Should I Use 'Has_Key()' or 'In' on Python Dicts

Should I use 'has_key()' or 'in' on Python dicts?

in is definitely more pythonic.

In fact has_key() was removed in Python 3.x.

How to replace has_key in python3?

While the piecemeal solutions in the other answers will work, that approach is flawed simply because it's too easy to make a small mistake, miss a place that needs fixing, etc. The better solution is to just use the 2to3 converter. You could fix all of your files in one fell swoop with:

$ 2to3 -f has_key -w auto-selfcontrol.py

That only runs the has_key fixer which converts from dict.has_key(key) to key in dict. Sure you could make the fix yourself, but this is a case where simple programmatic fixers work just fine. You might just want to run it without -f has_key so it applies all the fixers at once, in case there are any other breaking changes that apply between Py2 and Py3.

2to3 handles just about everything automatically, with the exception of Py2 str type changes (where it's a code logic decision on whether a given str literal should be bytes or str in Py3) and integer division (where / might need to change to //, based on whether the computation is logically floating point division or floor division). But for has_key, it's pretty reliable.

Python dictionary has_key

It sounds like you have a bunch of conflating errors here.

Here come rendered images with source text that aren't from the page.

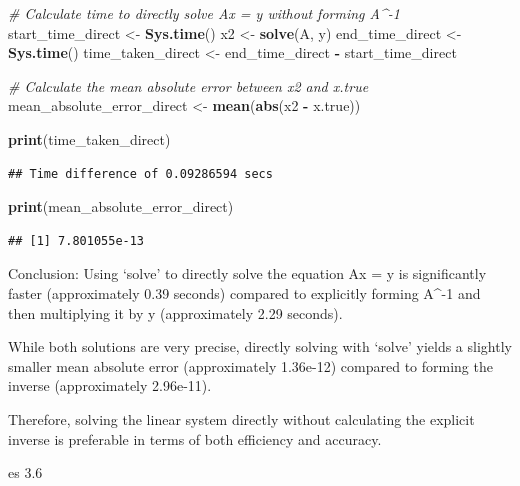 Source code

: \documentclass[
]{article}
\newenvironment{Shaded}{\begin{snugshade}}{\end{snugshade}}
\newcommand{\CommentTok}[1]{\textcolor[rgb]{0.56,0.35,0.01}{\textit{#1}}}
\newcommand{\FunctionTok}[1]{\textcolor[rgb]{0.13,0.29,0.53}{\textbf{#1}}}
\newcommand{\NormalTok}[1]{#1}
\newcommand{\OtherTok}[1]{\textcolor[rgb]{0.56,0.35,0.01}{#1}}
\newcommand{\SpecialCharTok}[1]{\textcolor[rgb]{0.81,0.36,0.00}{\textbf{#1}}}
\begin{document}
\begin{Shaded}
\begin{Highlighting}[]
\CommentTok{\# Calculate time to directly solve Ax = y without forming A\^{}{-}1}
\NormalTok{start\_time\_direct }\OtherTok{\textless{}{-}} \FunctionTok{Sys.time}\NormalTok{()}
\NormalTok{x2 }\OtherTok{\textless{}{-}} \FunctionTok{solve}\NormalTok{(A, y)}
\NormalTok{end\_time\_direct }\OtherTok{\textless{}{-}} \FunctionTok{Sys.time}\NormalTok{()}
\NormalTok{time\_taken\_direct }\OtherTok{\textless{}{-}}\NormalTok{ end\_time\_direct }\SpecialCharTok{{-}}\NormalTok{ start\_time\_direct}

\CommentTok{\# Calculate the mean absolute error between x2 and x.true}
\NormalTok{mean\_absolute\_error\_direct }\OtherTok{\textless{}{-}} \FunctionTok{mean}\NormalTok{(}\FunctionTok{abs}\NormalTok{(x2 }\SpecialCharTok{{-}}\NormalTok{ x.true))}

\FunctionTok{print}\NormalTok{(time\_taken\_direct)}
\end{Highlighting}
\end{Shaded}

\begin{verbatim}
## Time difference of 0.09286594 secs
\end{verbatim}

\begin{Shaded}
\begin{Highlighting}[]
\FunctionTok{print}\NormalTok{(mean\_absolute\_error\_direct)}
\end{Highlighting}
\end{Shaded}

\begin{verbatim}
## [1] 7.801055e-13
\end{verbatim}

Conclusion: Using `solve' to directly solve the equation Ax = y is
significantly faster (approximately 0.39 seconds) compared to explicitly
forming A\^{}-1 and then multiplying it by y (approximately 2.29
seconds).

While both solutions are very precise, directly solving with `solve'
yields a slightly smaller mean absolute error (approximately 1.36e-12)
compared to forming the inverse (approximately 2.96e-11).

Therefore, solving the linear system directly without calculating the
explicit inverse is preferable in terms of both efficiency and accuracy.

es 3.6
\end{document}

First of all, a stack trace would show where the SyntaxError is, but you haven't included one in your posted code.

Second of all, you appear to want all the key-value pairs in x2 where the value appears in x1, not where the key appears in x1. That's harder, since x1 is not indexed by its values (obviously).

You could create such a set first:

x1_values = set(v for _, v in x1.items())

then use that as your selector

result = dict([(k, v) for k, v in x2.items() if v in x1_values])

Alternatively you could iterate over x1 and return the key-value pair in x2 if it exists.

result = dict([(v, x2[v]) for _, v in x1.items() if v in x2)

Note that in all my code snippets, I write key in dictionary rather than dictionary.has_key(key). The dict.has_key method is not supported in Python3, and speaking of which....


...it appears that you're writing code for a very old version of Python. Python2 is no longer supported, and you should update to the now decade-old Python3 ASAP. This code there looks like:

x1_values = {v for _, v in x1.items()}
result = {k: v for k, v in x2.items() if v in x1_values}

(surprisingly) python dict has_key faster than in

It's f in FDICT, not f in FDICT.keys(). Using keys builds a list of all the keys and goes through it one by one, whereas using f in FDICT uses an efficient hash-based lookup.

What is the time complexity of python dict has_key() method

Short answer: worst case it is O(n). But the average case time complexity is O(1). The worst case is however very rare.

When you do a lookup, the key is first double hashed (once by the type of the key and once by the dictionary). Based on that result, we know in which bucket we have to search, and we start searching.

It is however possible that hash collissions occur: in that case multiple keys are in the same bucket, so we have to search among multiple keys. Worst case all the keys are in the same bucket, and thus we fallback on linear search.

Hash collisions (with a large amount of keys) are however very rare. Usually it is safe to assume that - regardless of the size of the dictionary - the number of keys in the same bucket will be fixed.

The fact that it is O(n) had some interesting consequences on security. Say you have a server that stores and retrieves data in a dictionary. Then of course the response time will scale with such a lookup. Now a hacker can design input in such a way that all keys are placed in the same bucket(s). As a result lookup will slow down, and eventually the server will not respond in a reasonable time anymore. That's why Python has a flag -R for hash randomization. This will change the hash function for every run and therefore make it harder for a hacker to design such input.

No has_key() method for Python 3 dictionaries

Python 3 has dictionary key views instead, a much more powerful concept. Your code can be written as

some_dict.keys() & another_dict.keys()

in Python 3.x. This returns the common keys of the two dictionaries as a set.

This is also available in Python 2.7, using the method dict.viewkeys().

As a closer match of the original code, you could also use a list comprehension:

[key for key in some_dict if key in another_dict]

An even closer match of original code would be to use dict.__contains__(), which is the magic method corresponding to the in operator:

filter(another_dict.__contains__, some_dict.keys())

But please, don't use this code. I recommend going with the first version, which is the only one highlighting the symmetry between some_dict and another_dict.